L’Italia sta erodendo il proprio futuro dalle basi, a causa degli squilibri demografici prodotti dalla persistente bassa natalità. Ma la bassa propensione ad avere figli è essa stessa il sintomo dell’offuscamento del nostro sguardo positivo verso il futuro. Da un lato, con sempre meno giovani, il Paese perde energia, slancio, vitalità, capacità di produrre benessere, rallenta la crescita e vede aumentare i costi previdenziali e sanitari di una popolazione sempre più anziana. Dall’altro i giovani stessi, pur partendo da desideri e obiettivi di vita simili ai coetanei europei, anziché essere ancor più incoraggiati a realizzarli si trovano a tenerli in sospeso e, via via con l’età, progressivamente a rinunciarvi. I dati dello “Studio Nazionale Fertilità” del Ministero della Salute mostrano che quasi l’80 per cento dei giovani italiani immagina un proprio futuro con figli e che le intenzioni riproduttive vengano poi riviste al ribasso in età adulta.

Questo “schiacciamento in difesa” da parte delle nuove generazioni ha alla base due fattori principali. Il primo è la difficoltà a credere fino in fondo ai propri desideri, trasformandoli in solidi progetti di vita e impegnandosi a realizzarli in pieno nonostante le difficoltà. Per gran parte della storia dell’umanità i figli sono stati il frutto naturale della vita, non erano una scelta. Ora, invece, diventare genitori è soprattutto una decisione che richiede consapevolezza e responsabilità, ma anche fiducia.

Quello che manca oggi nel nostro Paese, più che in passato e più che in altri Paesi, è favorire le condizioni perché tale scelta possa compiersi con successo. Qui sta il secondo fattore. In un mondo complesso e in rapido cambiamento aumenta l’incertezza rispetto al proprio futuro. Tale incertezza tende a trasformarsi in insicurezza che paralizza le scelte se manca una educazione solida (non solo sulla “salute riproduttiva”) che aiuti a dar senso al proprio agire, e in carenza di politiche pubbliche in grado di sostenere, oggettivamente e simbolicamente, la capacità di essere, fare e generare valore delle nuove generazioni.

Nel processo di transizione alla vita adulta tutte le tappe, dall’uscita dalla casa dei genitori alla formazione di una unione di coppia, passando per il lavoro, sono diventate reversibili, tranne la punta più avanzata di tale percorso che è l’arrivo di un figlio. Come mostrano i dati del “Rapporto giovani” dell’Istituto Toniolo le nuove generazioni desiderano far crescere i figli in un contesto di sicurezza, con la possibilità di fornire a essi adeguate cure e benessere. Ma se le aspirazioni sono cresciute, le prospettive sono diminuite. Le statistiche dell’Istat evidenziano come negli ultimi anni ad aumentare sia stata soprattutto la povertà delle famiglie con figli e persona di riferimento under 35. La situazione di precarietà e insicurezza porta allora, come suggerisce anche lo Studio ministeriale, a posticipare tutte le tappe dell’entrata nella vita adulta e a rendere i giovani ipercauti rispetto, appunto, a scelte irreversibili come quella di diventare genitori.

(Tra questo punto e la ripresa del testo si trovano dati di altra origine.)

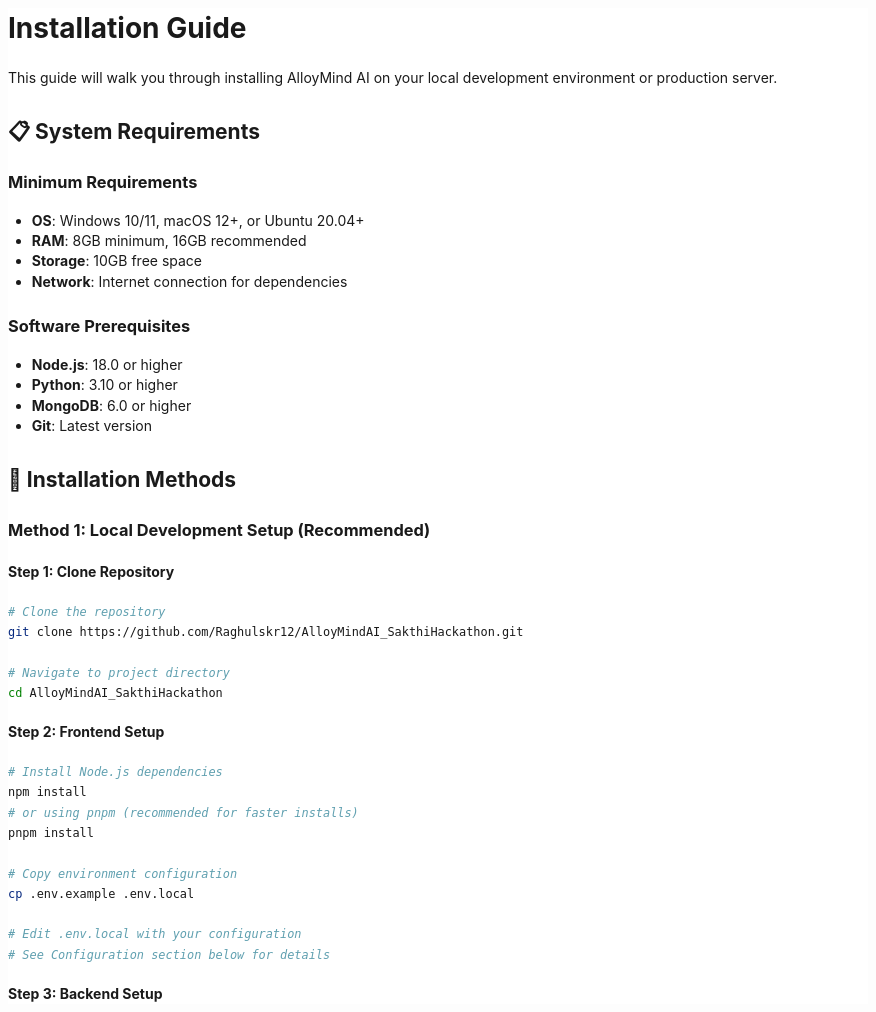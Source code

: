 # Installation Guide

This guide will walk you through installing AlloyMind AI on your local development environment or production server.

## 📋 System Requirements

### Minimum Requirements
- **OS**: Windows 10/11, macOS 12+, or Ubuntu 20.04+
- **RAM**: 8GB minimum, 16GB recommended
- **Storage**: 10GB free space
- **Network**: Internet connection for dependencies

### Software Prerequisites
- **Node.js**: 18.0 or higher
- **Python**: 3.10 or higher
- **MongoDB**: 6.0 or higher
- **Git**: Latest version

## 🚀 Installation Methods

### Method 1: Local Development Setup (Recommended)

#### Step 1: Clone Repository

```bash
# Clone the repository
git clone https://github.com/Raghulskr12/AlloyMindAI_SakthiHackathon.git

# Navigate to project directory
cd AlloyMindAI_SakthiHackathon
```

#### Step 2: Frontend Setup

```bash
# Install Node.js dependencies
npm install
# or using pnpm (recommended for faster installs)
pnpm install

# Copy environment configuration
cp .env.example .env.local

# Edit .env.local with your configuration
# See Configuration section below for details
```

#### Step 3: Backend Setup

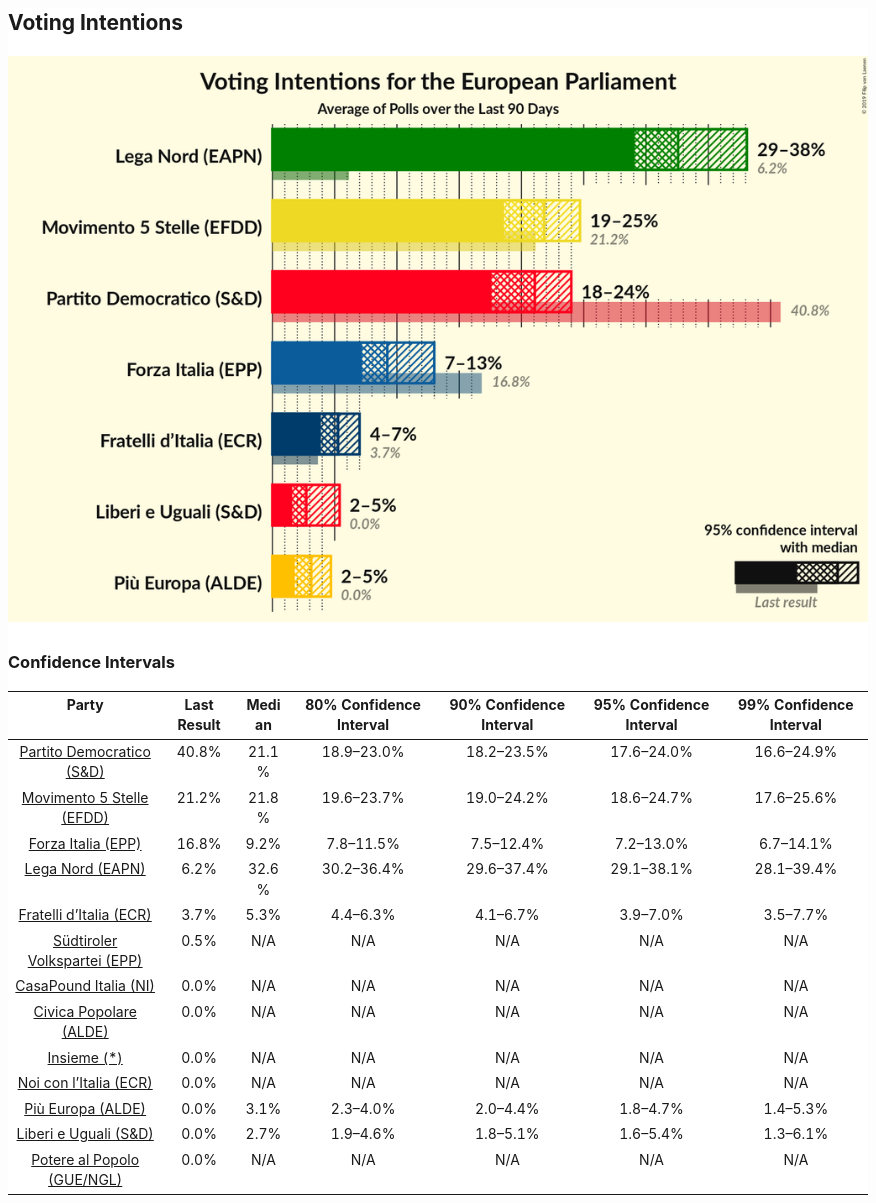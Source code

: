 ## Voting Intentions

![Graph with voting intentions not yet produced](average-2019-05-01.png "Voting Intentions")

### Confidence Intervals

| Party | Last Result | Median | 80% Confidence Interval | 90% Confidence Interval | 95% Confidence Interval | 99% Confidence Interval |
|:-----:|:-----------:|:------:|:-----------------------:|:-----------------------:|:-----------------------:|:-----------------------:|
| <a href="#partito-democratico-(s&d)">Partito Democratico (S&D)</a> | 40.8% | 21.1% | 18.9–23.0% |18.2–23.5% | 17.6–24.0% | 16.6–24.9% |
| <a href="#movimento-5-stelle-(efdd)">Movimento 5 Stelle (EFDD)</a> | 21.2% | 21.8% | 19.6–23.7% |19.0–24.2% | 18.6–24.7% | 17.6–25.6% |
| <a href="#forza-italia-(epp)">Forza Italia (EPP)</a> | 16.8% | 9.2% | 7.8–11.5% |7.5–12.4% | 7.2–13.0% | 6.7–14.1% |
| <a href="#lega-nord-(eapn)">Lega Nord (EAPN)</a> | 6.2% | 32.6% | 30.2–36.4% |29.6–37.4% | 29.1–38.1% | 28.1–39.4% |
| <a href="#fratelli-d’italia-(ecr)">Fratelli d’Italia (ECR)</a> | 3.7% | 5.3% | 4.4–6.3% |4.1–6.7% | 3.9–7.0% | 3.5–7.7% |
| <a href="#südtiroler-volkspartei-(epp)">Südtiroler Volkspartei (EPP)</a> | 0.5% | N/A | N/A |N/A | N/A | N/A |
| <a href="#casapound-italia-(ni)">CasaPound Italia (NI)</a> | 0.0% | N/A | N/A |N/A | N/A | N/A |
| <a href="#civica-popolare-(alde)">Civica Popolare (ALDE)</a> | 0.0% | N/A | N/A |N/A | N/A | N/A |
| <a href="#insieme-(*)">Insieme (*)</a> | 0.0% | N/A | N/A |N/A | N/A | N/A |
| <a href="#noi-con-l’italia-(ecr)">Noi con l’Italia (ECR)</a> | 0.0% | N/A | N/A |N/A | N/A | N/A |
| <a href="#più-europa-(alde)">Più Europa (ALDE)</a> | 0.0% | 3.1% | 2.3–4.0% |2.0–4.4% | 1.8–4.7% | 1.4–5.3% |
| <a href="#liberi-e-uguali-(s&d)">Liberi e Uguali (S&D)</a> | 0.0% | 2.7% | 1.9–4.6% |1.8–5.1% | 1.6–5.4% | 1.3–6.1% |
| <a href="#potere-al-popolo-(gue/ngl)">Potere al Popolo (GUE/NGL)</a> | 0.0% | N/A | N/A |N/A | N/A | N/A |
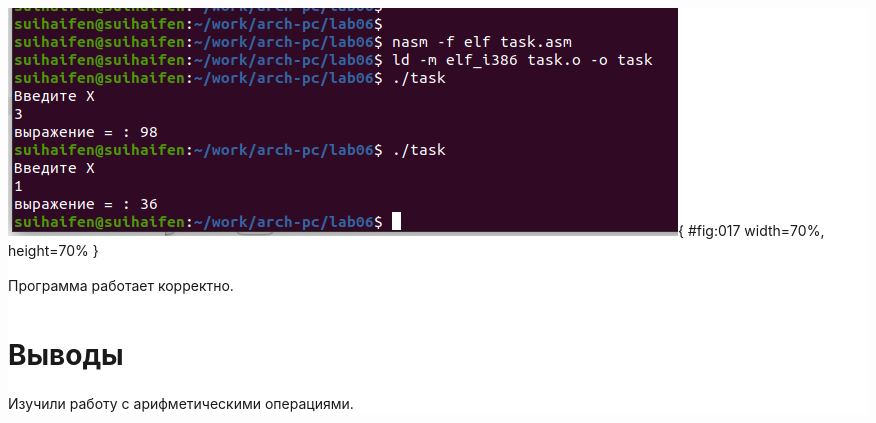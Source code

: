 ![Запуск программы task.asm](image/17.png){ #fig:017 width=70%, height=70% }

Программа работает корректно.

# Выводы

Изучили работу с арифметическими операциями.
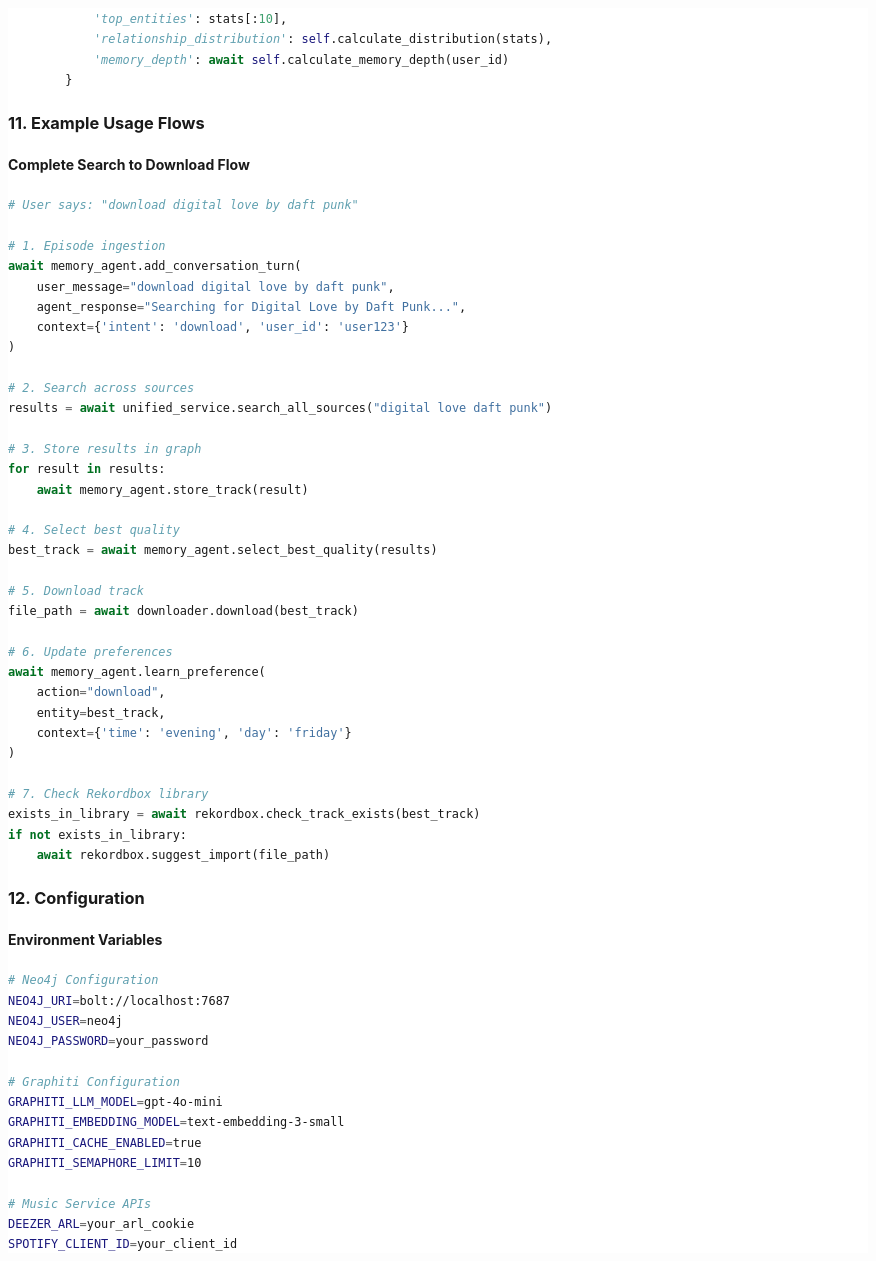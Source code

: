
 ```python
            'top_entities': stats[:10],
            'relationship_distribution': self.calculate_distribution(stats),
            'memory_depth': await self.calculate_memory_depth(user_id)
        }
```

### 11. Example Usage Flows

#### Complete Search to Download Flow
```python
# User says: "download digital love by daft punk"

# 1. Episode ingestion
await memory_agent.add_conversation_turn(
    user_message="download digital love by daft punk",
    agent_response="Searching for Digital Love by Daft Punk...",
    context={'intent': 'download', 'user_id': 'user123'}
)

# 2. Search across sources
results = await unified_service.search_all_sources("digital love daft punk")

# 3. Store results in graph
for result in results:
    await memory_agent.store_track(result)

# 4. Select best quality
best_track = await memory_agent.select_best_quality(results)

# 5. Download track
file_path = await downloader.download(best_track)

# 6. Update preferences
await memory_agent.learn_preference(
    action="download",
    entity=best_track,
    context={'time': 'evening', 'day': 'friday'}
)

# 7. Check Rekordbox library
exists_in_library = await rekordbox.check_track_exists(best_track)
if not exists_in_library:
    await rekordbox.suggest_import(file_path)
```

### 12. Configuration

#### Environment Variables
```bash
# Neo4j Configuration
NEO4J_URI=bolt://localhost:7687
NEO4J_USER=neo4j
NEO4J_PASSWORD=your_password

# Graphiti Configuration
GRAPHITI_LLM_MODEL=gpt-4o-mini
GRAPHITI_EMBEDDING_MODEL=text-embedding-3-small
GRAPHITI_CACHE_ENABLED=true
GRAPHITI_SEMAPHORE_LIMIT=10

# Music Service APIs
DEEZER_ARL=your_arl_cookie
SPOTIFY_CLIENT_ID=your_client_id
```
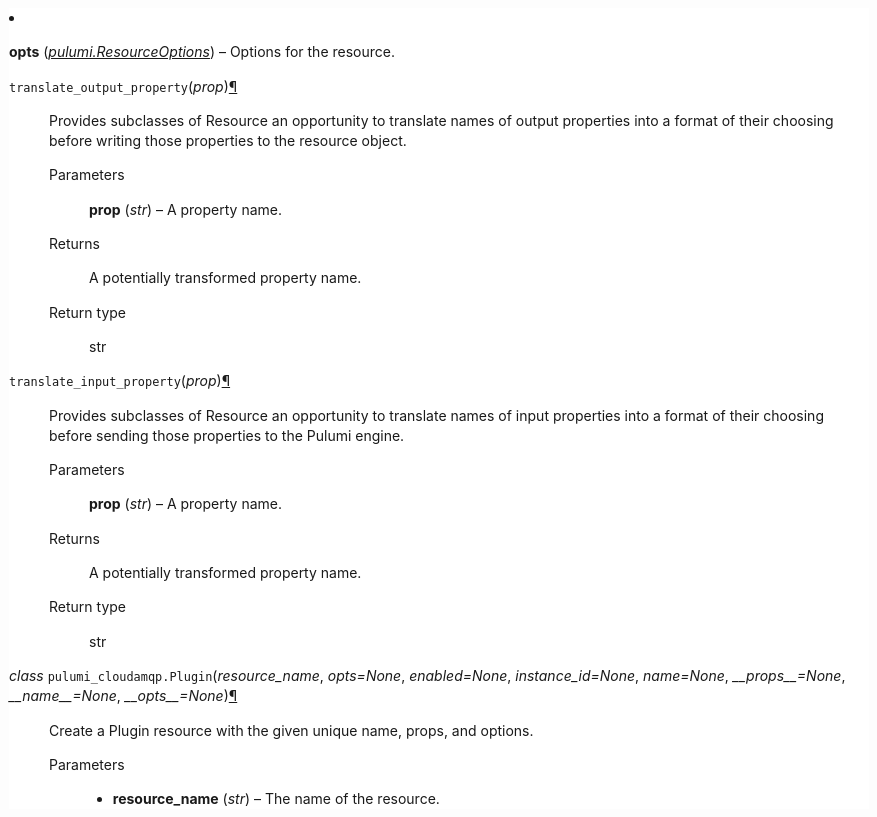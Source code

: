 <li><p><strong>opts</strong> (<a class="reference internal" href="../pulumi/#pulumi.ResourceOptions" title="pulumi.ResourceOptions"><em>pulumi.ResourceOptions</em></a>) – Options for the resource.</p></li>
</ul>
</dd>
</dl>
</dd></dl>

<dl class="method">
<dt id="pulumi_cloudamqp.Notification.translate_output_property">
<code class="sig-name descname">translate_output_property</code><span class="sig-paren">(</span><em class="sig-param">prop</em><span class="sig-paren">)</span><a class="headerlink" href="#pulumi_cloudamqp.Notification.translate_output_property" title="Permalink to this definition">¶</a></dt>
<dd><p>Provides subclasses of Resource an opportunity to translate names of output properties
into a format of their choosing before writing those properties to the resource object.</p>
<dl class="field-list simple">
<dt class="field-odd">Parameters</dt>
<dd class="field-odd"><p><strong>prop</strong> (<em>str</em>) – A property name.</p>
</dd>
<dt class="field-even">Returns</dt>
<dd class="field-even"><p>A potentially transformed property name.</p>
</dd>
<dt class="field-odd">Return type</dt>
<dd class="field-odd"><p>str</p>
</dd>
</dl>
</dd></dl>

<dl class="method">
<dt id="pulumi_cloudamqp.Notification.translate_input_property">
<code class="sig-name descname">translate_input_property</code><span class="sig-paren">(</span><em class="sig-param">prop</em><span class="sig-paren">)</span><a class="headerlink" href="#pulumi_cloudamqp.Notification.translate_input_property" title="Permalink to this definition">¶</a></dt>
<dd><p>Provides subclasses of Resource an opportunity to translate names of input properties into
a format of their choosing before sending those properties to the Pulumi engine.</p>
<dl class="field-list simple">
<dt class="field-odd">Parameters</dt>
<dd class="field-odd"><p><strong>prop</strong> (<em>str</em>) – A property name.</p>
</dd>
<dt class="field-even">Returns</dt>
<dd class="field-even"><p>A potentially transformed property name.</p>
</dd>
<dt class="field-odd">Return type</dt>
<dd class="field-odd"><p>str</p>
</dd>
</dl>
</dd></dl>

</dd></dl>

<dl class="class">
<dt id="pulumi_cloudamqp.Plugin">
<em class="property">class </em><code class="sig-prename descclassname">pulumi_cloudamqp.</code><code class="sig-name descname">Plugin</code><span class="sig-paren">(</span><em class="sig-param">resource_name</em>, <em class="sig-param">opts=None</em>, <em class="sig-param">enabled=None</em>, <em class="sig-param">instance_id=None</em>, <em class="sig-param">name=None</em>, <em class="sig-param">__props__=None</em>, <em class="sig-param">__name__=None</em>, <em class="sig-param">__opts__=None</em><span class="sig-paren">)</span><a class="headerlink" href="#pulumi_cloudamqp.Plugin" title="Permalink to this definition">¶</a></dt>
<dd><p>Create a Plugin resource with the given unique name, props, and options.</p>
<dl class="field-list simple">
<dt class="field-odd">Parameters</dt>
<dd class="field-odd"><ul class="simple">
<li><p><strong>resource_name</strong> (<em>str</em>) – The name of the resource.</p></li>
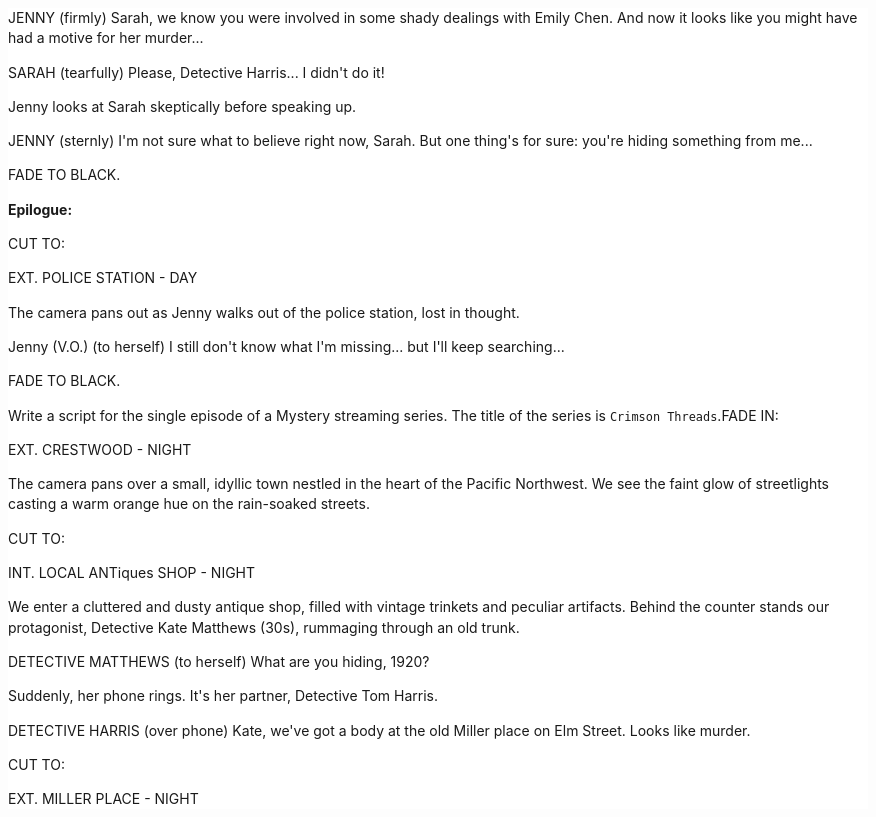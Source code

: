 JENNY
(firmly)
Sarah, we know you were involved in some shady dealings with Emily Chen. And now it looks like you might have had a motive for her murder...

SARAH
(tearfully)
Please, Detective Harris... I didn't do it!

Jenny looks at Sarah skeptically before speaking up.

JENNY
(sternly)
I'm not sure what to believe right now, Sarah. But one thing's for sure: you're hiding something from me...

FADE TO BLACK.

**Epilogue:**

CUT TO:

EXT. POLICE STATION - DAY

The camera pans out as Jenny walks out of the police station, lost in thought.

Jenny (V.O.)
(to herself)
I still don't know what I'm missing... but I'll keep searching...

FADE TO BLACK.<end>

Write a script for the single episode of a Mystery streaming series. The title of the series is `Crimson Threads`.<start>FADE IN:

EXT. CRESTWOOD - NIGHT

The camera pans over a small, idyllic town nestled in the heart of the Pacific Northwest. We see the faint glow of streetlights casting a warm orange hue on the rain-soaked streets.

CUT TO:

INT. LOCAL ANTiques SHOP - NIGHT

We enter a cluttered and dusty antique shop, filled with vintage trinkets and peculiar artifacts. Behind the counter stands our protagonist, Detective Kate Matthews (30s), rummaging through an old trunk.

DETECTIVE MATTHEWS
(to herself)
What are you hiding, 1920?

Suddenly, her phone rings. It's her partner, Detective Tom Harris.

DETECTIVE HARRIS
(over phone)
Kate, we've got a body at the old Miller place on Elm Street. Looks like murder.

CUT TO:

EXT. MILLER PLACE - NIGHT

La possibilità effettiva di realizzare tale scelta va quindi considerato come l’indicatore principale della capacità di una comunità di mettere le nuove generazioni nelle condizioni di andar oltre le difficoltà del presente e assumere oggi decisioni che impegnano positivamente verso il domani. I dati che abbiamo a disposizione mostrano come su questo cruciale terreno l’Italia stia perdendo la sua più importante battaglia per costruire un futuro più solido. Ripartire dai desideri delle nuove generazioni è ancora possibile, ma solo se la politica passa dal “preoccuparsi dei” giovani a “occuparsi con” i giovani di come dare un destino diverso a questo Paese.